**What the task requires**
Print every entry exactly as it appears, but skip the pictures.

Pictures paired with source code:
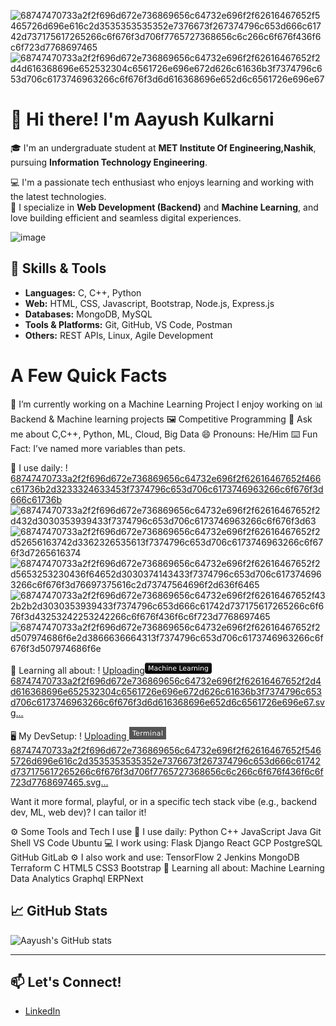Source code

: ![68747470733a2f2f696d672e736869656c64732e696f2f62616467652f5465726d696e616c2d3535353535352e7376673f267374796c653d666c61742d737175617265266c6f676f3d706f7765727368656c6c266c6f676f436f6c6f723d7768697465](https://github.com/user-attachments/assets/8f1fa83e-c022-4f88-a5f1-deafeb0cfb6a)![68747470733a2f2f696d672e736869656c64732e696f2f62616467652f2d4d616368696e652532304c6561726e696e672d626c61636b3f7374796c653d706c6173746963266c6f676f3d6d616368696e652d6c6561726e696e67](https://github.com/user-attachments/assets/b24aaff5-aa9f-4209-ba3e-2890e0a134c4)
# 👋 Hi there! I'm Aayush Kulkarni

🎓 I'm an undergraduate student at **MET Institute Of Engineering,Nashik**, pursuing **Information Technology Engineering**.

💻 I'm a passionate tech enthusiast who enjoys learning and working with the latest technologies.  
🔧 I specialize in **Web Development (Backend)** and **Machine Learning**, and love building efficient and seamless digital experiences.


![image](https://github.com/user-attachments/assets/49ded47e-9e72-471c-812e-828ff32f597f)

## 🔧 Skills & Tools
- **Languages:** C, C++, Python
- **Web:** HTML, CSS, Javascript, Bootstrap, Node.js, Express.js
- **Databases:** MongoDB, MySQL
- **Tools & Platforms:** Git, GitHub, VS Code, Postman
- **Others:** REST APIs, Linux, Agile Development


 # A Few Quick Facts

 🔭 I’m currently working on a Machine Learning Project
  I enjoy working on
  📊 Backend & Machine learning projects
  🖼 Competitive Programming
  💬 Ask me about C,C++, Python, ML, Cloud, Big Data
  😄 Pronouns: He/Him
  ⌨️ Fun Fact: I’ve named more variables than pets.

🚀 I use daily:
!
[68747470733a2f2f696d672e736869656c64732e696f2f62616467652f466c61736b2d3233324633453f7374796c653d706c6173746963266c6f676f3d666c61736b](https://github.com/user-attachments/assets/e2e3e55a-7210-40f2-99a3-b97aa99c671d)![68747470733a2f2f696d672e736869656c64732e696f2f62616467652f2d432d3030353939433f7374796c653d706c6173746963266c6f676f3d63](https://github.com/user-attachments/assets/7a306171-732f-4ea9-85d6-e0ad36df0e17)![68747470733a2f2f696d672e736869656c64732e696f2f62616467652f2d52656163742d3362326535613f7374796c653d706c6173746963266c6f676f3d7265616374](https://github.com/user-attachments/assets/110996d0-f5ac-4aac-b368-5a3bc73801cc)![68747470733a2f2f696d672e736869656c64732e696f2f62616467652f2d5653253230436f64652d3030374143433f7374796c653d706c6173746963266c6f676f3d76697375616c2d73747564696f2d636f6465](https://github.com/user-attachments/assets/cc9cd814-3ce9-4d59-87da-463e26510625)![68747470733a2f2f696d672e736869656c64732e696f2f62616467652f432b2b2d3030353939433f7374796c653d666c61742d737175617265266c6f676f3d43253242253242266c6f676f436f6c6f723d7768697465](https://github.com/user-attachments/assets/18415959-1227-49c7-b23c-f66b60dcf7da)![68747470733a2f2f696d672e736869656c64732e696f2f62616467652f2d507974686f6e2d3866636664313f7374796c653d706c6173746963266c6f676f3d507974686f6e](https://github.com/user-attachments/assets/e6473c66-0216-465b-a35b-cbca98baeff5)


🌱 Learning all about:
!
[Uploading<svg xmlns="http://www.w3.org/2000/svg" width="107" height="18" role="img" aria-label="Machine Learning"><title>Machine Learning</title><linearGradient id="s" x2="0" y2="100%"><stop offset="0" stop-color="#fff" stop-opacity=".7"/><stop offset=".1" stop-color="#aaa" stop-opacity=".1"/><stop offset=".9" stop-color="#000" stop-opacity=".3"/><stop offset="1" stop-color="#000" stop-opacity=".5"/></linearGradient><clipPath id="r"><rect width="107" height="18" rx="4" fill="#fff"/></clipPath><g clip-path="url(#r)"><rect width="0" height="18" fill="black"/><rect x="0" width="107" height="18" fill="black"/><rect width="107" height="18" fill="url(#s)"/></g><g fill="#fff" text-anchor="middle" font-family="Verdana,Geneva,DejaVu Sans,sans-serif" text-rendering="geometricPrecision" font-size="110"><text aria-hidden="true" x="535" y="140" fill="#010101" fill-opacity=".3" transform="scale(.1)" textLength="970">Machine Learning</text><text x="535" y="130" transform="scale(.1)" fill="#fff" textLength="970">Machine Learning</text></g></svg> 68747470733a2f2f696d672e736869656c64732e696f2f62616467652f2d4d616368696e652532304c6561726e696e672d626c61636b3f7374796c653d706c6173746963266c6f676f3d6d616368696e652d6c6561726e696e67.svg…]()

🖥️ My DevSetup:
! 
[Uploading <svg xmlns="http://www.w3.org/2000/svg" width="59" height="20" role="img" aria-label="Terminal"><title>Terminal</title><g shape-rendering="crispEdges"><rect width="0" height="20" fill="#555555"/><rect x="0" width="59" height="20" fill="#555555"/></g><g fill="#fff" text-anchor="middle" font-family="Verdana,Geneva,DejaVu Sans,sans-serif" text-rendering="geometricPrecision" font-size="110"><text x="295" y="140" transform="scale(.1)" fill="#fff" textLength="490">Terminal</text></g></svg>68747470733a2f2f696d672e736869656c64732e696f2f62616467652f5465726d696e616c2d3535353535352e7376673f267374796c653d666c61742d737175617265266c6f676f3d706f7765727368656c6c266c6f676f436f6c6f723d7768697465.svg…]()



  Want it more formal, playful, or in a specific tech stack vibe (e.g., backend dev, ML, web dev)? I can tailor it!











   ⚙️ Some Tools and Tech I use
🚀 I use daily: Python C++ JavaScript Java Git Shell VS Code Ubuntu
💻 I work using: Flask Django React GCP PostgreSQL GitHub GitLab
⚙️ I also work and use: TensorFlow 2 Jenkins MongoDB Terraform C HTML5 CSS3 Bootstrap
🌱 Learning all about: Machine Learning Data Analytics Graphql ERPNext

 

## 📈 GitHub Stats

![Aayush's GitHub stats](https://github-readme-stats.vercel.app/api?username=AayushKulkarni36&show_icons=true&theme=radical)

---

## 📫 Let's Connect!
- [LinkedIn](linkedin.com/in/ayushkulkarni0932)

**Output of the task**
Source code

: ![68747470733a2f2f696d672e736869656c64732e696f2f62616467652f5465726d696e616c2d3535353535352e7376673f267374796c653d666c61742d737175617265266c6f676f3d706f7765727368656c6c266c6f676f436f6c6f723d7768697465](https://github.com/user-attachments/assets/8f1fa83e-c022-4f88-a5f1-deafeb0cfb6a)![68747470733a2f2f696d672e736869656c64732e696f2f62616467652f2d4d616368696e652532304c6561726e696e672d626c61636b3f7374796c653d706c6173746963266c6f676f3d6d616368696e652d6c6561726e696e67](https://github.com/user-attachments/assets/b24aaff5-aa9f-4209-ba3e-2890e0a134c4)
# 👋 Hi there! I'm Aayush Kulkarni

🎓 I'm an undergraduate student at **MET Institute Of Engineering,Nashik**, pursuing **Information Technology Engineering**.

💻 I'm a passionate tech enthusiast who enjoys learning and working with the latest technologies.  
🔧 I specialize in **Web Development (Backend)** and **Machine Learning**, and love building efficient and seamless digital experiences.


![image](https://github.com/user-attachments/assets/49ded47e-9e72-471c-812e-828ff32f597f)

## 🔧 Skills & Tools
- **Languages:** C, C++, Python
- **Web:** HTML, CSS, Javascript, Bootstrap, Node.js, Express.js
- **Databases:** MongoDB, MySQL
- **Tools & Platforms:** Git, GitHub, VS Code, Postman
- **Others:** REST APIs, Linux, Agile Development


 # A Few Quick Facts

 🔭 I’m currently working on a Machine Learning Project
  I enjoy working on
  📊 Backend & Machine learning projects
  🖼 Competitive Programming
  💬 Ask me about C,C++, Python, ML, Cloud, Big Data
  😄 Pronouns: He/Him
  ⌨️ Fun Fact: I’ve named more variables than pets.

🚀 I use daily:
!
[68747470733a2f2f696d672e736869656c64732e696f2f62616467652f466c61736b2d3233324633453f7374796c653d706c6173746963266c6f676f3d666c61736b](https://github.com/user-attachments/assets/e2e3e55a-7210-40f2-99a3-b97aa99c671d)![68747470733a2f2f696d672e736869656c64732e696f2f62616467652f2d432d3030353939433f7374796c653d706c6173746963266c6f676f3d63](https://github.com/user-attachments/assets/7a306171-732f-4ea9-85d6-e0ad36df0e17)![68747470733a2f2f696d672e736869656c64732e696f2f62616467652f2d52656163742d3362326535613f7374796c653d706c6173746963266c6f676f3d7265616374](https://github.com/user-attachments/assets/110996d0-f5ac-4aac-b368-5a3bc73801cc)![68747470733a2f2f696d672e736869656c64732e696f2f62616467652f2d5653253230436f64652d3030374143433f7374796c653d706c6173746963266c6f676f3d76697375616c2d73747564696f2d636f6465](https://github.com/user-attachments/assets/cc9cd814-3ce9-4d59-87da-463e26510625)![68747470733a2f2f696d672e736869656c64732e696f2f62616467652f432b2b2d3030353939433f7374796c653d666c61742d737175617265266c6f676f3d43253242253242266c6f676f436f6c6f723d7768697465](https://github.com/user-attachments/assets/18415959-1227-49c7-b23c-f66b60dcf7da)![68747470733a2f2f696d672e736869656c64732e696f2f62616467652f2d507974686f6e2d3866636664313f7374796c653d706c6173746963266c6f676f3d507974686f6e](https://github.com/user-attachments/assets/e6473c66-0216-465b-a35b-cbca98baeff5)


🌱 Learning all about:
!
[Uploading<svg xmlns="http://www.w3.org/2000/svg" width="107" height="18" role="img" aria-label="Machine Learning"><title>Machine Learning</title><linearGradient id="s" x2="0" y2="100%"><stop offset="0" stop-color="#fff" stop-opacity=".7"/><stop offset=".1" stop-color="#aaa" stop-opacity=".1"/><stop offset=".9" stop-color="#000" stop-opacity=".3"/><stop offset="1" stop-color="#000" stop-opacity=".5"/></linearGradient><clipPath id="r"><rect width="107" height="18" rx="4" fill="#fff"/></clipPath><g clip-path="url(#r)"><rect width="0" height="18" fill="black"/><rect x="0" width="107" height="18" fill="black"/><rect width="107" height="18" fill="url(#s)"/></g><g fill="#fff" text-anchor="middle" font-family="Verdana,Geneva,DejaVu Sans,sans-serif" text-rendering="geometricPrecision" font-size="110"><text aria-hidden="true" x="535" y="140" fill="#010101" fill-opacity=".3" transform="scale(.1)" textLength="970">Machine Learning</text><text x="535" y="130" transform="scale(.1)" fill="#fff" textLength="970">Machine Learning</text></g></svg> 68747470733a2f2f696d672e736869656c64732e696f2f62616467652f2d4d616368696e652532304c6561726e696e672d626c61636b3f7374796c653d706c6173746963266c6f676f3d6d616368696e652d6c6561726e696e67.svg…]()

🖥️ My DevSetup:
! 
[Uploading <svg xmlns="http://www.w3.org/2000/svg" width="59" height="20" role="img" aria-label="Terminal"><title>Terminal</title><g shape-rendering="crispEdges"><rect width="0" height="20" fill="#555555"/><rect x="0" width="59" height="20" fill="#555555"/></g><g fill="#fff" text-anchor="middle" font-family="Verdana,Geneva,DejaVu Sans,sans-serif" text-rendering="geometricPrecision" font-size="110"><text x="295" y="140" transform="scale(.1)" fill="#fff" textLength="490">Terminal</text></g></svg>68747470733a2f2f696d672e736869656c64732e696f2f62616467652f5465726d696e616c2d3535353535352e7376673f267374796c653d666c61742d737175617265266c6f676f3d706f7765727368656c6c266c6f676f436f6c6f723d7768697465.svg…]()



  Want it more formal, playful, or in a specific tech stack vibe (e.g., backend dev, ML, web dev)? I can tailor it!











   ⚙️ Some Tools and Tech I use
🚀 I use daily: Python C++ JavaScript Java Git Shell VS Code Ubuntu
💻 I work using: Flask Django React GCP PostgreSQL GitHub GitLab
⚙️ I also work and use: TensorFlow 2 Jenkins MongoDB Terraform C HTML5 CSS3 Bootstrap
🌱 Learning all about: Machine Learning Data Analytics Graphql ERPNext

 

## 📈 GitHub Stats

![Aayush's GitHub stats](https://github-readme-stats.vercel.app/api?username=AayushKulkarni36&show_icons=true&theme=radical)

---

## 📫 Let's Connect!
- [LinkedIn](linkedin.com/in/ayushkulkarni0932)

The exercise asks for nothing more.